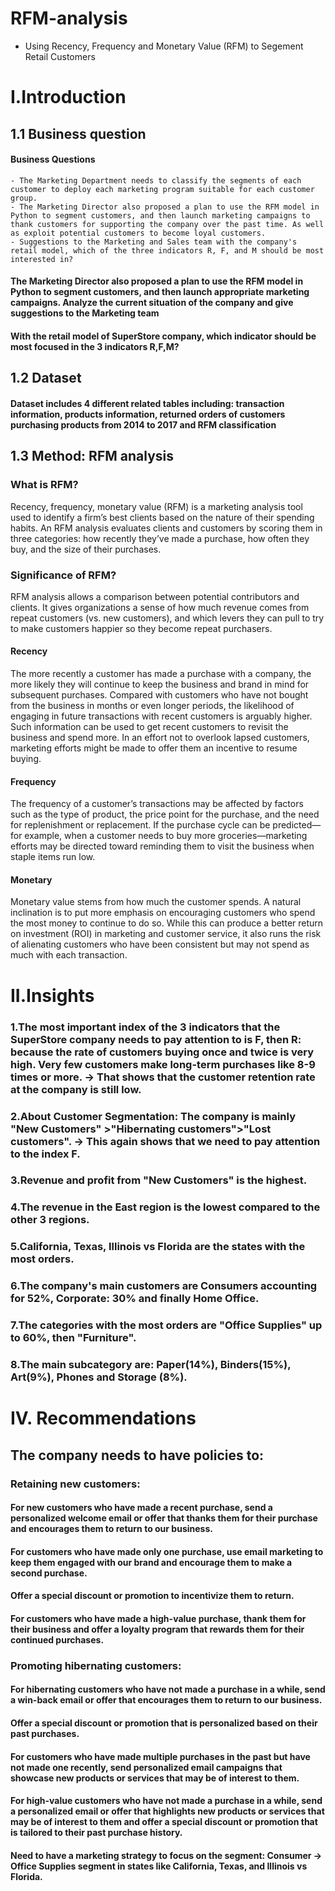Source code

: # RFM-analysis
 - Using Recency, Frequency and Monetary Value (RFM) to Segement Retail Customers
# I.Introduction
  ## 1.1	Business question
  ####  Business Questions
    - The Marketing Department needs to classify the segments of each customer to deploy each marketing program suitable for each customer group.
    - The Marketing Director also proposed a plan to use the RFM model in Python to segment customers, and then launch marketing campaigns to thank customers for supporting the company over the past time. As well as exploit potential customers to become loyal customers.
    - Suggestions to the Marketing and Sales team with the company's retail model, which of the three indicators R, F, and M should be most interested in?
  #### The Marketing Director also proposed a plan to use the RFM model in Python to segment customers, and then launch appropriate marketing campaigns. Analyze the current situation of the company and give suggestions to the Marketing team
  #### With the retail model of SuperStore company, which indicator should be most focused in the 3 indicators R,F,M?
  ## 1.2	Dataset
  #### Dataset includes 4 different  related tables including: transaction information, products information, returned orders of customers purchasing products from 2014 to 2017 and RFM classification 
  ## 1.3	Method: RFM analysis
  ### What is RFM?
Recency, frequency, monetary value (RFM) is a marketing analysis tool used to identify a firm’s best clients based on the nature of their spending habits. An RFM analysis evaluates clients and customers by scoring them in three categories: how recently they’ve made a purchase, how often they buy, and the size of their purchases.

  ### Significance of RFM?
RFM analysis allows a comparison between potential contributors and clients. It gives organizations a sense of how much revenue comes from repeat customers (vs. new customers), and which levers they can pull to try to make customers happier so they become repeat purchasers.

  #### Recency
The more recently a customer has made a purchase with a company, the more likely they will continue to keep the business and brand in mind for subsequent purchases. Compared with customers who have not bought from the business in months or even longer periods, the likelihood of engaging in future transactions with recent customers is arguably higher.
Such information can be used to get recent customers to revisit the business and spend more. In an effort not to overlook lapsed customers, marketing efforts might be made to offer them an incentive to resume buying.

  #### Frequency
The frequency of a customer’s transactions may be affected by factors such as the type of product, the price point for the purchase, and the need for replenishment or replacement. If the purchase cycle can be predicted—for example, when a customer needs to buy more groceries—marketing efforts may be directed toward reminding them to visit the business when staple items run low.
  #### Monetary
Monetary value stems from how much the customer spends. A natural inclination is to put more emphasis on encouraging customers who spend the most money to continue to do so. While this can produce a better return on investment (ROI) in marketing and customer service, it also runs the risk of alienating customers who have been consistent but may not spend as much with each transaction.

# II.Insights
### 1.The most important index of the 3 indicators that the SuperStore company needs to pay attention to is F, then R: because the rate of customers buying once and twice is very high. Very few customers make long-term purchases like 8-9 times or more. -> That shows that the customer retention rate at the company is still low.
### 2.About Customer Segmentation: The company is mainly "New Customers" >"Hibernating customers">"Lost customers". -> This again shows that we need to pay attention to the index F.
### 3.Revenue and profit from "New Customers" is the highest.
### 4.The revenue in the East region is the lowest compared to the other 3 regions.
### 5.California, Texas, Illinois vs Florida are the states with the most orders.
### 6.The company's main customers are Consumers accounting for 52%, Corporate: 30% and finally Home Office.
### 7.The categories with the most orders are "Office Supplies" up to 60%, then "Furniture".
### 8.The main subcategory are: Paper(14%), Binders(15%), Art(9%), Phones and Storage (8%).

# IV. Recommendations
## The company needs to have policies to:
  ### Retaining new customers:
   #### For new customers who have made a recent purchase, send a personalized welcome email or offer that thanks them for their purchase and encourages them to return to our business.
   #### For customers who have made only one purchase, use email marketing to keep them engaged with our brand and encourage them to make a second purchase.
   #### Offer a special discount or promotion to incentivize them to return.
   #### For customers who have made a high-value purchase, thank them for their business and offer a loyalty program that rewards them for their continued purchases.
  ### Promoting hibernating customers:
   #### For hibernating customers who have not made a purchase in a while, send a win-back email or offer that encourages them to return to our business.
   #### Offer a special discount or promotion that is personalized based on their past purchases.
   #### For customers who have made multiple purchases in the past but have not made one recently, send personalized email campaigns that showcase new products or services that may be of interest to them.
   #### For high-value customers who have not made a purchase in a while, send a personalized email or offer that highlights new products or services that may be of interest to them and offer a special discount or promotion that is tailored to their past purchase history.
   #### Need to have a marketing strategy to focus on the segment: Consumer -> Office Supplies segment in states like California, Texas, and Illinois vs Florida.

### Exercise
Aside from the pictures, repeat the listing exactly.

### Response box
Source code

: # RFM-analysis
 - Using Recency, Frequency and Monetary Value (RFM) to Segement Retail Customers
# I.Introduction
  ## 1.1	Business question
  ####  Business Questions
    - The Marketing Department needs to classify the segments of each customer to deploy each marketing program suitable for each customer group.
    - The Marketing Director also proposed a plan to use the RFM model in Python to segment customers, and then launch marketing campaigns to thank customers for supporting the company over the past time. As well as exploit potential customers to become loyal customers.
    - Suggestions to the Marketing and Sales team with the company's retail model, which of the three indicators R, F, and M should be most interested in?
  #### The Marketing Director also proposed a plan to use the RFM model in Python to segment customers, and then launch appropriate marketing campaigns. Analyze the current situation of the company and give suggestions to the Marketing team
  #### With the retail model of SuperStore company, which indicator should be most focused in the 3 indicators R,F,M?
  ## 1.2	Dataset
  #### Dataset includes 4 different  related tables including: transaction information, products information, returned orders of customers purchasing products from 2014 to 2017 and RFM classification 
  ## 1.3	Method: RFM analysis
  ### What is RFM?
Recency, frequency, monetary value (RFM) is a marketing analysis tool used to identify a firm’s best clients based on the nature of their spending habits. An RFM analysis evaluates clients and customers by scoring them in three categories: how recently they’ve made a purchase, how often they buy, and the size of their purchases.

  ### Significance of RFM?
RFM analysis allows a comparison between potential contributors and clients. It gives organizations a sense of how much revenue comes from repeat customers (vs. new customers), and which levers they can pull to try to make customers happier so they become repeat purchasers.

  #### Recency
The more recently a customer has made a purchase with a company, the more likely they will continue to keep the business and brand in mind for subsequent purchases. Compared with customers who have not bought from the business in months or even longer periods, the likelihood of engaging in future transactions with recent customers is arguably higher.
Such information can be used to get recent customers to revisit the business and spend more. In an effort not to overlook lapsed customers, marketing efforts might be made to offer them an incentive to resume buying.

  #### Frequency
The frequency of a customer’s transactions may be affected by factors such as the type of product, the price point for the purchase, and the need for replenishment or replacement. If the purchase cycle can be predicted—for example, when a customer needs to buy more groceries—marketing efforts may be directed toward reminding them to visit the business when staple items run low.
  #### Monetary
Monetary value stems from how much the customer spends. A natural inclination is to put more emphasis on encouraging customers who spend the most money to continue to do so. While this can produce a better return on investment (ROI) in marketing and customer service, it also runs the risk of alienating customers who have been consistent but may not spend as much with each transaction.

# II.Insights
### 1.The most important index of the 3 indicators that the SuperStore company needs to pay attention to is F, then R: because the rate of customers buying once and twice is very high. Very few customers make long-term purchases like 8-9 times or more. -> That shows that the customer retention rate at the company is still low.
### 2.About Customer Segmentation: The company is mainly "New Customers" >"Hibernating customers">"Lost customers". -> This again shows that we need to pay attention to the index F.
### 3.Revenue and profit from "New Customers" is the highest.
### 4.The revenue in the East region is the lowest compared to the other 3 regions.
### 5.California, Texas, Illinois vs Florida are the states with the most orders.
### 6.The company's main customers are Consumers accounting for 52%, Corporate: 30% and finally Home Office.
### 7.The categories with the most orders are "Office Supplies" up to 60%, then "Furniture".
### 8.The main subcategory are: Paper(14%), Binders(15%), Art(9%), Phones and Storage (8%).

# IV. Recommendations
## The company needs to have policies to:
  ### Retaining new customers:
   #### For new customers who have made a recent purchase, send a personalized welcome email or offer that thanks them for their purchase and encourages them to return to our business.
   #### For customers who have made only one purchase, use email marketing to keep them engaged with our brand and encourage them to make a second purchase.
   #### Offer a special discount or promotion to incentivize them to return.
   #### For customers who have made a high-value purchase, thank them for their business and offer a loyalty program that rewards them for their continued purchases.
  ### Promoting hibernating customers:
   #### For hibernating customers who have not made a purchase in a while, send a win-back email or offer that encourages them to return to our business.
   #### Offer a special discount or promotion that is personalized based on their past purchases.
   #### For customers who have made multiple purchases in the past but have not made one recently, send personalized email campaigns that showcase new products or services that may be of interest to them.
   #### For high-value customers who have not made a purchase in a while, send a personalized email or offer that highlights new products or services that may be of interest to them and offer a special discount or promotion that is tailored to their past purchase history.
   #### Need to have a marketing strategy to focus on the segment: Consumer -> Office Supplies segment in states like California, Texas, and Illinois vs Florida.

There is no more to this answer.